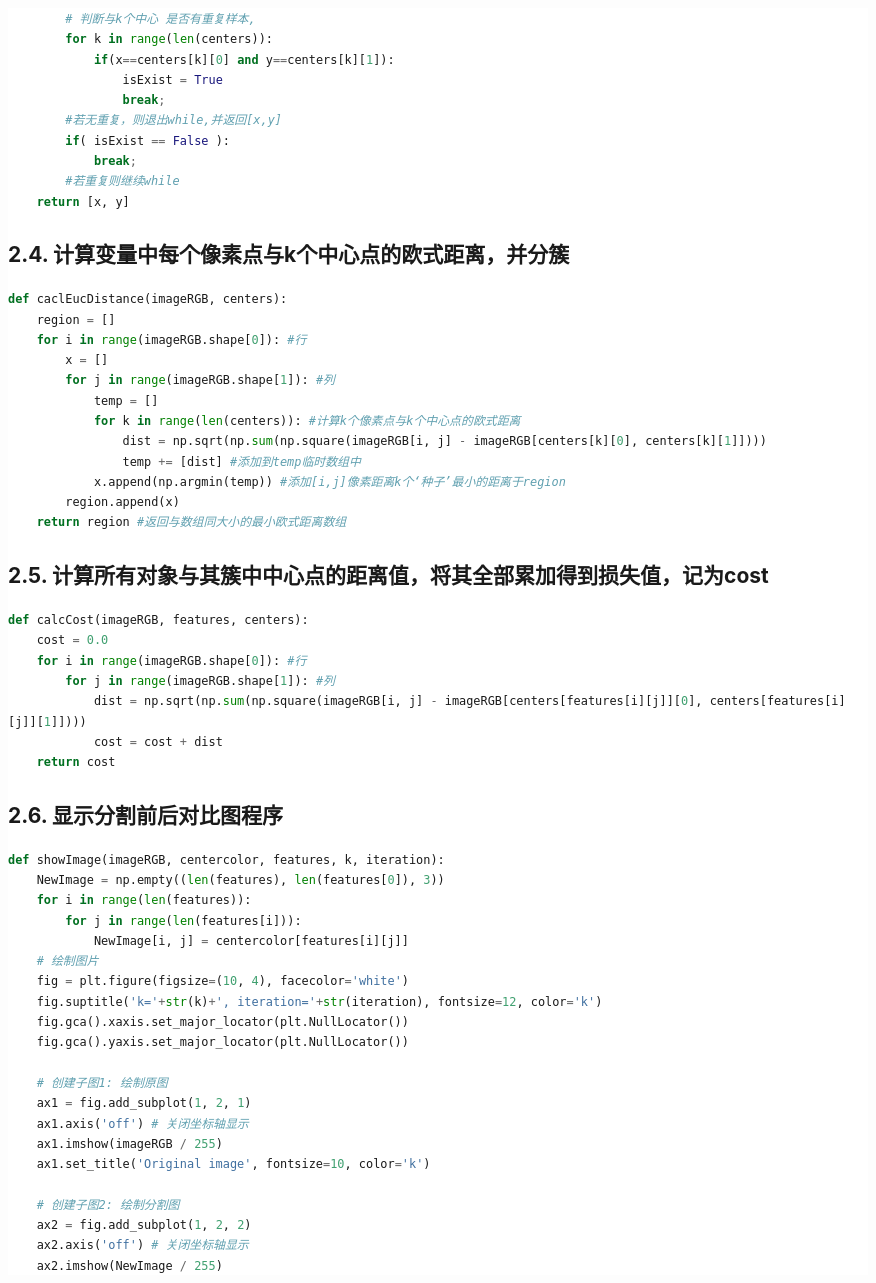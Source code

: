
 ```python
        # 判断与k个中心 是否有重复样本,
        for k in range(len(centers)):
            if(x==centers[k][0] and y==centers[k][1]):
                isExist = True
                break;
        #若无重复，则退出while,并返回[x,y]
        if( isExist == False ):
            break;
        #若重复则继续while
    return [x, y]
```
## 2.4. 计算变量中每个像素点与k个中心点的欧式距离，并分簇
```python
def caclEucDistance(imageRGB, centers):
    region = []
    for i in range(imageRGB.shape[0]): #行
        x = []
        for j in range(imageRGB.shape[1]): #列
            temp = []
            for k in range(len(centers)): #计算k个像素点与k个中心点的欧式距离
                dist = np.sqrt(np.sum(np.square(imageRGB[i, j] - imageRGB[centers[k][0], centers[k][1]])))
                temp += [dist] #添加到temp临时数组中
            x.append(np.argmin(temp)) #添加[i,j]像素距离k个‘种子’最小的距离于region
        region.append(x)
    return region #返回与数组同大小的最小欧式距离数组
```
## 2.5. 计算所有对象与其簇中中心点的距离值，将其全部累加得到损失值，记为cost
```python
def calcCost(imageRGB, features, centers):
    cost = 0.0
    for i in range(imageRGB.shape[0]): #行
        for j in range(imageRGB.shape[1]): #列
            dist = np.sqrt(np.sum(np.square(imageRGB[i, j] - imageRGB[centers[features[i][j]][0], centers[features[i][j]][1]])))
            cost = cost + dist
    return cost
```
## 2.6. 显示分割前后对比图程序
```python
def showImage(imageRGB, centercolor, features, k, iteration):
    NewImage = np.empty((len(features), len(features[0]), 3))
    for i in range(len(features)):
        for j in range(len(features[i])):
            NewImage[i, j] = centercolor[features[i][j]]
    # 绘制图片
    fig = plt.figure(figsize=(10, 4), facecolor='white')
    fig.suptitle('k='+str(k)+', iteration='+str(iteration), fontsize=12, color='k')
    fig.gca().xaxis.set_major_locator(plt.NullLocator())
    fig.gca().yaxis.set_major_locator(plt.NullLocator())

    # 创建子图1: 绘制原图
    ax1 = fig.add_subplot(1, 2, 1)
    ax1.axis('off') # 关闭坐标轴显示
    ax1.imshow(imageRGB / 255)
    ax1.set_title('Original image', fontsize=10, color='k')

    # 创建子图2: 绘制分割图
    ax2 = fig.add_subplot(1, 2, 2)
    ax2.axis('off') # 关闭坐标轴显示
    ax2.imshow(NewImage / 255)
```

____

EXERCISE DETAILS: Only the pictures are to be left out; copy all the remaining material above exactly.

RESULT OF THE EXERCISE:
Source code

:
 ```python
        # 判断与k个中心 是否有重复样本,
        for k in range(len(centers)):
            if(x==centers[k][0] and y==centers[k][1]):
                isExist = True
                break;
        #若无重复，则退出while,并返回[x,y]
        if( isExist == False ):
            break;
        #若重复则继续while
    return [x, y]
```
## 2.4. 计算变量中每个像素点与k个中心点的欧式距离，并分簇
```python
def caclEucDistance(imageRGB, centers):
    region = []
    for i in range(imageRGB.shape[0]): #行
        x = []
        for j in range(imageRGB.shape[1]): #列
            temp = []
            for k in range(len(centers)): #计算k个像素点与k个中心点的欧式距离
                dist = np.sqrt(np.sum(np.square(imageRGB[i, j] - imageRGB[centers[k][0], centers[k][1]])))
                temp += [dist] #添加到temp临时数组中
            x.append(np.argmin(temp)) #添加[i,j]像素距离k个‘种子’最小的距离于region
        region.append(x)
    return region #返回与数组同大小的最小欧式距离数组
```
## 2.5. 计算所有对象与其簇中中心点的距离值，将其全部累加得到损失值，记为cost
```python
def calcCost(imageRGB, features, centers):
    cost = 0.0
    for i in range(imageRGB.shape[0]): #行
        for j in range(imageRGB.shape[1]): #列
            dist = np.sqrt(np.sum(np.square(imageRGB[i, j] - imageRGB[centers[features[i][j]][0], centers[features[i][j]][1]])))
            cost = cost + dist
    return cost
```
## 2.6. 显示分割前后对比图程序
```python
def showImage(imageRGB, centercolor, features, k, iteration):
    NewImage = np.empty((len(features), len(features[0]), 3))
    for i in range(len(features)):
        for j in range(len(features[i])):
            NewImage[i, j] = centercolor[features[i][j]]
    # 绘制图片
    fig = plt.figure(figsize=(10, 4), facecolor='white')
    fig.suptitle('k='+str(k)+', iteration='+str(iteration), fontsize=12, color='k')
    fig.gca().xaxis.set_major_locator(plt.NullLocator())
    fig.gca().yaxis.set_major_locator(plt.NullLocator())

    # 创建子图1: 绘制原图
    ax1 = fig.add_subplot(1, 2, 1)
    ax1.axis('off') # 关闭坐标轴显示
    ax1.imshow(imageRGB / 255)
    ax1.set_title('Original image', fontsize=10, color='k')

    # 创建子图2: 绘制分割图
    ax2 = fig.add_subplot(1, 2, 2)
    ax2.axis('off') # 关闭坐标轴显示
    ax2.imshow(NewImage / 255)
```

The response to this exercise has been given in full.